MEN WHO LEFT THE IMPRESS OF CHARACTER ON THE COMMUNITY-FIRST SECRETARY TO GOVERNOR LUCAS, LAWYER, HISTORIAN, MASTER MASON-ECCENTRIC AND BRILLIANT METHODIST PREACHER, A “COPPERHEAD”—HISTORIANS OF MUSCATINE COUNTY AND MEN OF THE "RIGHT SPIRIT"-OTHER NOTABLE PIONEERS.

THEODORE SUTTON PARVIN.

Theodore Sutton Parvin attained distinction in many walks of life, but possibly of all his titles to fame the most clearly established was his right to take rank as an untiring and almost universal collector. The generality of these collectors are a close handed sort of folk. Things must be retained or there can be no collection. But Mr. Parvin, although so earnest and devoted a collector himself, was always generous and helpful to others engaged in the same work. On more than one occasion he has been known to hand over rare and cherished objects to a brother collector, who seemed to be looking upon them with longing eyes. He was anxious that other state collections besides the one which was the object of his chief solicitude should be kept growing. Neither selfishness nor envy entered into his mental constitution.

To the library of the Davenport Academy of Sciences, the library of the State University, the State Library, the State Historical Society, the State Historical Department, and the Aldrich Collection he was an open handed, liberal contributor and to all but the two last named, for a longer period than the life time of a generation.

His memory will be perpetuated in all the directions named. The memories of men stand little chance of preservation unless they are embalmed in printed books which are gathered into public libraries. If memories are not so perpetuated they speedily perish. But in the libraries I have named the reader in future (and distant) years, will find most precious gifts from the free and ever generous hand of the patriarch and nestor of the state. No other resident in Iowa has built for himself so many, or such permanent and abiding monuments, and if, to use the words of Daniel Webster, when speaking of himself, "the mold shall gather upon his memory," there will be a legion of students of Iowa history, both general and Masonic, to compete for the distinction of scraping the moss from the inscriptions.

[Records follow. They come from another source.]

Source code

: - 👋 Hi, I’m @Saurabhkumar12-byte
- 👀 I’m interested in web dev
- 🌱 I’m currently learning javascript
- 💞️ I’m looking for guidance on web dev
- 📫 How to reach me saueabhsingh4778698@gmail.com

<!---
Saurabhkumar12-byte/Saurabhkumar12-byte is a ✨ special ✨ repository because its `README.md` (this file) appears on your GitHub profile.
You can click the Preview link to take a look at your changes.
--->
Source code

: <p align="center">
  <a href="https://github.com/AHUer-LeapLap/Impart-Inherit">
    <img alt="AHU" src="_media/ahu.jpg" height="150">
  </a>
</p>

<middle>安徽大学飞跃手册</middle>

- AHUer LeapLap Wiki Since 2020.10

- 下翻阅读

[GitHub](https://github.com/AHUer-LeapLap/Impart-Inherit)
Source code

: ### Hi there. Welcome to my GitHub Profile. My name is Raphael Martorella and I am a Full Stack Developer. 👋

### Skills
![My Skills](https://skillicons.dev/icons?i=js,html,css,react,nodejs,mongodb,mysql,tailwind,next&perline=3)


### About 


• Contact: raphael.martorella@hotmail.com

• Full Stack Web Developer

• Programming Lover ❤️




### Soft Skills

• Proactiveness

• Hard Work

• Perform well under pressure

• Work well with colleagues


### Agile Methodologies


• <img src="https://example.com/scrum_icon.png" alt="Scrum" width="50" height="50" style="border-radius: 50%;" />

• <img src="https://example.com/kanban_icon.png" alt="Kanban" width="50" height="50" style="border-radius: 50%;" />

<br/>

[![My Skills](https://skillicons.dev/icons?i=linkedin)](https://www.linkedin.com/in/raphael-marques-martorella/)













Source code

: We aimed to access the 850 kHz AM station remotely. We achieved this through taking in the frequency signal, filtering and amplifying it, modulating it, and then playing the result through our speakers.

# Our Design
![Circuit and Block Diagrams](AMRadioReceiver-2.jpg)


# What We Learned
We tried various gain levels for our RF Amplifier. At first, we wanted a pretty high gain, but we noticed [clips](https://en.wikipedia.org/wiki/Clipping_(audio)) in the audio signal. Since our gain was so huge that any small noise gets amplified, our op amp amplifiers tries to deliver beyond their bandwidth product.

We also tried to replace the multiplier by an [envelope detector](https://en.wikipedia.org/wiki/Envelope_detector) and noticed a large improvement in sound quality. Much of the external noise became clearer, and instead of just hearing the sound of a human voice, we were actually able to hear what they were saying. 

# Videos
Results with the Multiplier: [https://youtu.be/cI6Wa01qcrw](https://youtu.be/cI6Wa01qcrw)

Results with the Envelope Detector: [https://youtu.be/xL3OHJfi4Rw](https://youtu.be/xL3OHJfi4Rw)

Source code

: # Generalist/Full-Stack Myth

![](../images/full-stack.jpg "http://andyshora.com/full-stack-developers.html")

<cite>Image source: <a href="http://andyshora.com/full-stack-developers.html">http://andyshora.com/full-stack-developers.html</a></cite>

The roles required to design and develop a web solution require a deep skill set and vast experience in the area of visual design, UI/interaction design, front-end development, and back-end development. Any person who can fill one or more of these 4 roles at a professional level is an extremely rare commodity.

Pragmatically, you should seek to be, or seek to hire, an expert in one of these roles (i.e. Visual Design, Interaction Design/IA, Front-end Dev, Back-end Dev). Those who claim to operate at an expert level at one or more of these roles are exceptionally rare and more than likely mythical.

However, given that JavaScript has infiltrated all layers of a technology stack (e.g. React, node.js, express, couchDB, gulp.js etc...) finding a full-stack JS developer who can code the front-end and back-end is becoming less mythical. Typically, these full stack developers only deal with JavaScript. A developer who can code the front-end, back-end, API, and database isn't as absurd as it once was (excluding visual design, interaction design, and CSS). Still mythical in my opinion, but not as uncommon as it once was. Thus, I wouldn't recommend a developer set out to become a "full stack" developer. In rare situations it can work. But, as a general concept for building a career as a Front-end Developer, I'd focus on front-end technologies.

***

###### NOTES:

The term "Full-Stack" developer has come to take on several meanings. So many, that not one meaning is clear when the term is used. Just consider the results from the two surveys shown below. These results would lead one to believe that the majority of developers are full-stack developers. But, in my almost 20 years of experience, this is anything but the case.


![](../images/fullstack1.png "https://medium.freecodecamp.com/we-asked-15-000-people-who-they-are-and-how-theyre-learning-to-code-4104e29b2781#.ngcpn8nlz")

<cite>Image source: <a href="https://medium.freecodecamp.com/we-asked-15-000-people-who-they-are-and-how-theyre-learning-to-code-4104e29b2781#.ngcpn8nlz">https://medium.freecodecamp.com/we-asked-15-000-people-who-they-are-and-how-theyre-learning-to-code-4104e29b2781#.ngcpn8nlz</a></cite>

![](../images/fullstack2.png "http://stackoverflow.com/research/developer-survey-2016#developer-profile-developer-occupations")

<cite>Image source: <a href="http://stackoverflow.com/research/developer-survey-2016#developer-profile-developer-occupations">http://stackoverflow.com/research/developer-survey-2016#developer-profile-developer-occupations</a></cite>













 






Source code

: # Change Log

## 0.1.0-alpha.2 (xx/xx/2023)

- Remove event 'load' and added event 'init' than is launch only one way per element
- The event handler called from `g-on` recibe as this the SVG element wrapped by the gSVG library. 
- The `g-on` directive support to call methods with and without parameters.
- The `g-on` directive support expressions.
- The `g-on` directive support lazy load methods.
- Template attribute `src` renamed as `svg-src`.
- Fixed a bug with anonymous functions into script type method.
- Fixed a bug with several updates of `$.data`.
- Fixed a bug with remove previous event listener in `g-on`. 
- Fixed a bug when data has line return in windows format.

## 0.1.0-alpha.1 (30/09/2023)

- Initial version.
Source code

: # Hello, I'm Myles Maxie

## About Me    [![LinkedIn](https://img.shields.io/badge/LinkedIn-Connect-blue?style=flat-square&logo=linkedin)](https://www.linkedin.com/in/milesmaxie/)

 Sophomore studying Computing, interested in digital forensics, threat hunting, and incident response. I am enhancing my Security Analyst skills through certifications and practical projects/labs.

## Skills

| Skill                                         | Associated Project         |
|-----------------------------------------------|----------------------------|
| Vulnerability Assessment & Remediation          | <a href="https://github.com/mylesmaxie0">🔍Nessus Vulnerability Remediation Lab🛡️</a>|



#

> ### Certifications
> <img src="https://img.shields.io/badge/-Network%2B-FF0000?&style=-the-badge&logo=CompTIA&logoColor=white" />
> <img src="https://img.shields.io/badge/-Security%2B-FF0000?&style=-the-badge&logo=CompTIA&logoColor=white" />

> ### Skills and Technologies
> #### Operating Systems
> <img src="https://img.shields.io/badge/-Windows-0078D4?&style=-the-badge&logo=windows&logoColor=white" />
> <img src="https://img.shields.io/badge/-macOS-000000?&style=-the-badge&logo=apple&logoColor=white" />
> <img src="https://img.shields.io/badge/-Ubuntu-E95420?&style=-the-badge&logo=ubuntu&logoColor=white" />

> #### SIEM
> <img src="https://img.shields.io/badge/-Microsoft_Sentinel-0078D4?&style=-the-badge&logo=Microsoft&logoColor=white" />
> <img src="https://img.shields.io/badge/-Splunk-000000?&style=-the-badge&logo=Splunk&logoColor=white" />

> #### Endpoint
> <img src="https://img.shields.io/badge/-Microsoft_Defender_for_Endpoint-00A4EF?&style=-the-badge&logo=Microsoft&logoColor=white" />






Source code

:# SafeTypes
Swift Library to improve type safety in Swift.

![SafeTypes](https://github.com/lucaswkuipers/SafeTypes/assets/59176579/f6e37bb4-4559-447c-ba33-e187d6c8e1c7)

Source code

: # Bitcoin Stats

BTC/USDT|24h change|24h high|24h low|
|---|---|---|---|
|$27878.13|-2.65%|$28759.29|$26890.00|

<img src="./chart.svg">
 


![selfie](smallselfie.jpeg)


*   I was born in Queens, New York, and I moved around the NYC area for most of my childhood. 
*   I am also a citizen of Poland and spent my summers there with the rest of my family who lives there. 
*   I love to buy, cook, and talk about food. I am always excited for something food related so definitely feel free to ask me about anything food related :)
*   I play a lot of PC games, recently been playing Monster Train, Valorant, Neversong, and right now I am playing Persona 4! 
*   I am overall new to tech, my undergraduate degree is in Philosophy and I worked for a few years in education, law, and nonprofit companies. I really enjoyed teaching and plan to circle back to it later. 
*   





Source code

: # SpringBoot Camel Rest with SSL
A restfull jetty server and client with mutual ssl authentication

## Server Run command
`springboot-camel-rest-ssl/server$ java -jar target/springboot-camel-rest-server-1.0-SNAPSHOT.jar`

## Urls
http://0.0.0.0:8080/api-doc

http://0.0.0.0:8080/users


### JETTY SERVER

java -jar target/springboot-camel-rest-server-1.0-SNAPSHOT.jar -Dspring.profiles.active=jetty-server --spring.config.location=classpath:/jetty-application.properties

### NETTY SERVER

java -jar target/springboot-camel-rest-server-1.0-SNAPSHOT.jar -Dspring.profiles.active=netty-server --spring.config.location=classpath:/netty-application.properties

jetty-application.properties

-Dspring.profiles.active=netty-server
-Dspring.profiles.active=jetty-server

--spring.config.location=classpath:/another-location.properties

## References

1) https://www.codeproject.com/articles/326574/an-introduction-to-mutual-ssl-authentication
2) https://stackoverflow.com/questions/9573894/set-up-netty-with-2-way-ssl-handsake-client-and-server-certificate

Theodore Sutton Parvin was born in Cedarville, Cumberland county, New Jersey, January 15, 1817. His death occurred at Cedar Rapids, Iowa, June 28, 1901. He had therefore entered upon his eighty-fifth year.

When a mere child, Mr. Parvin was afflicted with rheumatism, which from his fifth to his seventeenth year compelled him to walk with crutches and entailed a permanent lameness. But what to the lad and his friends must have seemed an intolerable affliction, was not without its compensating advantages. Debarred from the usual sports of boyhood and youth, he was thrown back on sedentary enjoyments, and thus was begun a course of omnivorous reading which continued throughout life. His memory was also unusually retentive and habits of order and classification, early formed, made all the treasures of gathered fact and stored sentiment available for the work of later years.

In the fall of 1829 his father and family removed to Cincinnati, then the metropolis of the west. Here young Parvin, who had exhausted the educational facilities of his native village, at once entered the public schools. His aptitude for acquiring knowledge was so great as to command the high respect of his teacher, who gave him special instruction in the classics and the higher mathematics, in both of which the youthful scholar excelled. At the closing examination of his course of study, a wealthy gentleman present proposed, first of all to the teacher, and afterward to the parents, to send the boy to college. The offer was accepted and therefore through the kindness of a stranger young Parvin was enabled to pursue in the first instance a classical course and subsequently to secure a legal education, after which he selected the law as his vocation in life, and in 1837 began the practice of his profession.

In the following year, at the house of a mutual friend in Cincinnati, he met General Robert Lucas, who had retired from the governorship of Ohio, receiving from President Martin Van Buren the appointment of first governor of the new territory of Iowa. Governor Lucas was at once most favorably impressed with the young man, whom he invited to accompany him to Iowa as his private secretary. The offer was accepted and Mr. Parvin went with the Governor to Burlington, where they arrived in the early summer of 1838. In August of the same year, and while still private secretary to Governor Lucas, Mr. Parvin was admitted to practice law in the territorial courts and in connection with this event an anecdote has been related which is of interest as throwing a sidelight on the men and manners of the time.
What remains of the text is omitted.